TIL: Browsers do not pass the referer string when on an HTTPS page
The HTTP Referer (originally a misspelling of “referrer”) header field identifies the address of a web page that linked to the resource being requested. It is a widely-used feature around the Web that is often used for analytics (in particular, identifying where a website’s traffic has come from).

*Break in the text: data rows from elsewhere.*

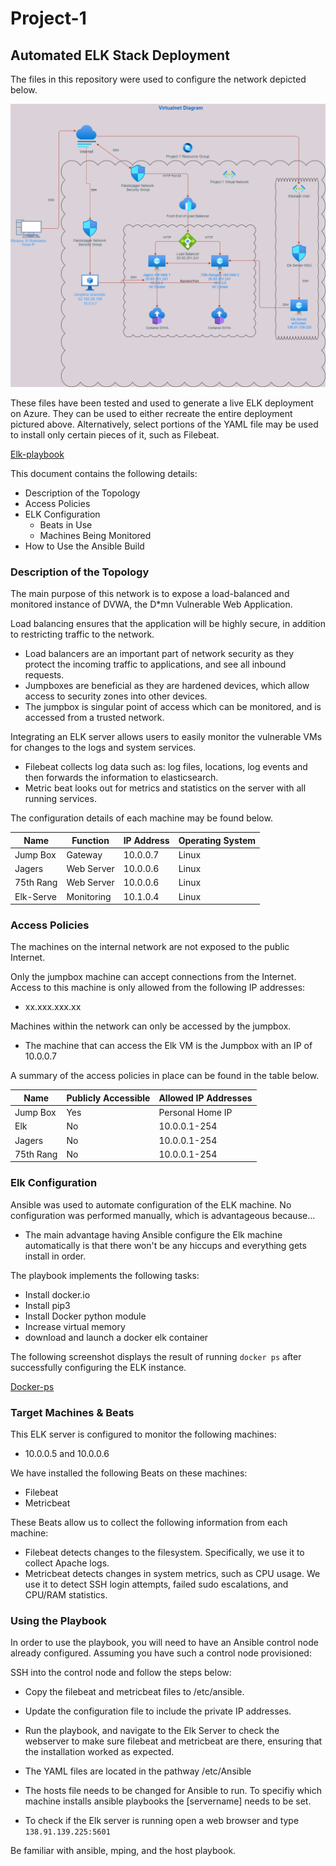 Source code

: # Project-1 
## Automated ELK Stack Deployment

The files in this repository were used to configure the network depicted below.

![Diagram](Diagrams/Vnet-Diagram.png) 


These files have been tested and used to generate a live ELK deployment on Azure. They can be used to either recreate the entire deployment pictured above. Alternatively, select portions of the YAML file may be used to install only certain pieces of it, such as Filebeat.

  [Elk-playbook](Ansible/elkplaybook.yml)

This document contains the following details:
- Description of the Topology
- Access Policies
- ELK Configuration
  - Beats in Use
  - Machines Being Monitored
- How to Use the Ansible Build

### Description of the Topology

The main purpose of this network is to expose a load-balanced and monitored instance of DVWA, the D*mn Vulnerable Web Application.

Load balancing ensures that the application will be highly secure, in addition to restricting traffic to the network.
-  Load balancers are an important part of network security as they protect the incoming traffic to applications, and see all inbound requests. 
-  Jumpboxes are beneficial as they are hardened devices, which allow access to security zones into other devices. 
-  The jumpbox is singular point of access which can be monitored, and is accessed from a trusted network. 

Integrating an ELK server allows users to easily monitor the vulnerable VMs for changes to the logs and system services.
- Filebeat collects log data such as: log files, locations, log events and then forwards the information to elasticsearch.
- Metric beat looks out for metrics and statistics on the server with all running services.

The configuration details of each machine may be found below.

| Name     | Function | IP Address | Operating System |
|----------|----------|------------|------------------|
| Jump Box | Gateway  | 10.0.0.7   | Linux            |
| Jagers   |Web Server| 10.0.0.6   | Linux            |
| 75th Rang|Web Server| 10.0.0.6   | Linux            |
| Elk-Serve|Monitoring| 10.1.0.4   | Linux            |

### Access Policies

The machines on the internal network are not exposed to the public Internet. 

Only the jumpbox machine can accept connections from the Internet. Access to this machine is only allowed from the following IP addresses:
- xx.xxx.xxx.xx

Machines within the network can only be accessed by the jumpbox.
- The machine that can access the Elk VM is the Jumpbox with an IP of 10.0.0.7

A summary of the access policies in place can be found in the table below.

| Name     | Publicly Accessible | Allowed IP Addresses |
|----------|---------------------|----------------------|
| Jump Box | Yes                 | Personal Home IP     |
| Elk      | No                  | 10.0.0.1-254         |
| Jagers   | No                  | 10.0.0.1-254         |
| 75th Rang| No                  | 10.0.0.1-254         |

### Elk Configuration

Ansible was used to automate configuration of the ELK machine. No configuration was performed manually, which is advantageous because...
- The main advantage having Ansible configure the Elk machine automatically is that there won't be any hiccups and everything gets install in order.

The playbook implements the following tasks:
- Install docker.io 
- Install pip3 
- Install Docker python module 
- Increase virtual memory 
- download and launch a docker elk container

The following screenshot displays the result of running `docker ps` after successfully configuring the ELK instance.

[Docker-ps](Images/docker-ps.PNG)

### Target Machines & Beats
This ELK server is configured to monitor the following machines:
- 10.0.0.5 and 10.0.0.6

We have installed the following Beats on these machines:
- Filebeat 
- Metricbeat

These Beats allow us to collect the following information from each machine:
- Filebeat detects changes to the filesystem. Specifically, we use it to collect Apache logs.
- Metricbeat detects changes in system metrics, such as CPU usage. We use it to detect SSH login attempts, failed sudo escalations, and CPU/RAM statistics.

### Using the Playbook
In order to use the playbook, you will need to have an Ansible control node already configured. Assuming you have such a control node provisioned: 

SSH into the control node and follow the steps below:
- Copy the filebeat and metricbeat files to /etc/ansible.
- Update the configuration file to include the private IP addresses. 
- Run the playbook, and navigate to the Elk Server to check the webserver to make sure filebeat and metricbeat are there, ensuring that the installation worked as expected.

- The YAML files are located in the pathway /etc/Ansible
- The hosts file needs to be changed for Ansible to run. To specifiy which machine installs ansible playbooks the [servername] needs to be set.
- To check if the Elk server is running open a web browser and type `138.91.139.225:5601`

Be familiar with ansible, mping, and the host playbook.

I learned recently that browsers do not pass the Referer header field when following a link from an HTTPS page. This breaks several things that rely on this string. This has been especially problematic for internet marketing affiliate campaigns that pay based on the number of referrals from a certain website. Without the Referer header, there is no way for the destination site to know where those visitors came from.
Why is this the case?
Browsers appear to be adhering to this RFC:
Clients SHOULD NOT include a Referer header field in a (non-secure) HTTP request if the referring page was transferred with a secure protocol.

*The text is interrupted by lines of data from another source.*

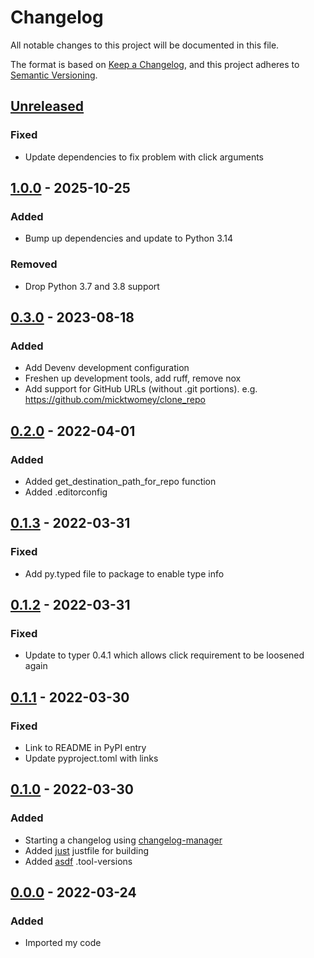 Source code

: # Changelog
All notable changes to this project will be documented in this file.

The format is based on [Keep a Changelog](https://keepachangelog.com/en/1.1.0/),
and this project adheres to [Semantic Versioning](https://semver.org/spec/v2.0.0.html).

## [Unreleased]
### Fixed
- Update dependencies to fix problem with click arguments

## [1.0.0] - 2025-10-25
### Added
- Bump up dependencies and update to Python 3.14

### Removed
- Drop Python 3.7 and 3.8 support

## [0.3.0] - 2023-08-18
### Added
- Add Devenv development configuration
- Freshen up development tools, add ruff, remove nox
- Add support for GitHub URLs (without .git portions). e.g. https://github.com/micktwomey/clone_repo

## [0.2.0] - 2022-04-01
### Added
- Added get_destination_path_for_repo function
- Added .editorconfig

## [0.1.3] - 2022-03-31
### Fixed
- Add py.typed file to package to enable type info

## [0.1.2] - 2022-03-31
### Fixed
- Update to typer 0.4.1 which allows click requirement to be loosened again

## [0.1.1] - 2022-03-30
### Fixed
- Link to README in PyPI entry
- Update pyproject.toml with links

## [0.1.0] - 2022-03-30
### Added
- Starting a changelog using [changelog-manager](https://github.com/axelfauvel/changelog-manager)
- Added [just](https://github.com/casey/just) justfile for building
- Added [asdf](https://asdf-vm.com) .tool-versions

## [0.0.0] - 2022-03-24
### Added
- Imported my code

[Unreleased]: https://github.com/micktwomey/clone-repo/compare/1.0.0...HEAD
[1.0.0]: https://github.com/micktwomey/clone-repo/compare/0.3.0...1.0.0
[0.3.0]: https://github.com/micktwomey/clone-repo/compare/0.2.0...0.3.0
[0.2.0]: https://github.com/micktwomey/clone-repo/compare/0.1.3...0.2.0
[0.1.3]: https://github.com/micktwomey/clone-repo/compare/0.1.2...0.1.3
[0.1.2]: https://github.com/micktwomey/clone-repo/compare/0.1.1...0.1.2
[0.1.1]: https://github.com/micktwomey/clone-repo/compare/0.1.0...0.1.1
[0.1.0]: https://github.com/micktwomey/clone-repo/compare/0.0.0...0.1.0
[0.0.0]: https://github.com/micktwomey/clone-repo/releases/tag/0.0.0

Fortunately, there is a fix. A new HTML5 meta tag directs browsers to pass referer information even on HTTPS sites.
This header, however, isn’t universally processed by browsers (yet). It’s currently supported only on Chrome and Safari. Support in Firefox is in progress.

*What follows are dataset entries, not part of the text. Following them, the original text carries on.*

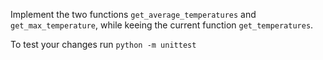 Implement the two functions `get_average_temperatures` and `get_max_temperature`, while keeing the current function `get_temperatures`.

To test your changes run `python -m unittest`
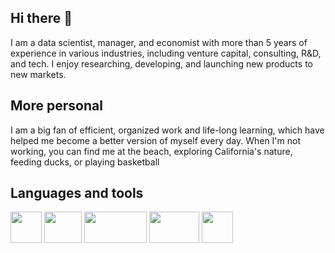 ## Hi there 👋
I am a data scientist, manager, and economist with more than 5 years of experience in various industries, including venture capital, consulting, R&D, and tech. I enjoy researching, developing, and launching new products to new markets. 

## More personal
I am a big fan of efficient, organized work and life-long learning, which have helped me become a better version of myself every day. When I'm not working, you can find me at the beach, exploring California's nature, feeding ducks, or playing basketball


## Languages and tools
<img src="https://upload.wikimedia.org/wikipedia/commons/thumb/c/c3/Python-logo-notext.svg/640px-Python-logo-notext.svg.png" width="50" height="50">  <img src="https://upload.wikimedia.org/wikipedia/commons/thumb/1/1b/R_logo.svg/1200px-R_logo.svg.png" width="60" height="50">  <img src="https://www.svgrepo.com/show/331760/sql-database-generic.svg" width="100" height="50">  <img src="https://www.svgrepo.com/show/354427/tableau.svg" width="80" height="50"> <img src="https://cdn.jsdelivr.net/gh/devicons/devicon@latest/icons/git/git-plain-wordmark.svg" width="50" height="50"/>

Fun Fact: The Origin of Referer.
According to this Wikipedia article:
The misspelling referer originated in the original proposal by computer scientist Philip Hallam-Baker to incorporate the field into the HTTP specification. The misspelling was set in stone by the time of its incorporation into the Request for Comments standards documentRFC 1945; document co-author Roy Fielding has remarked that neither “referrer” nor the misspelling “referer” were recognized by the standard Unix spell checker of the period. “Referer” has since become a widely used spelling in the industry when discussing HTTP referers; usage of the misspelling is not universal, though, as the correct spelling of “referrer” is used in some web specifications such as the Document Object Model.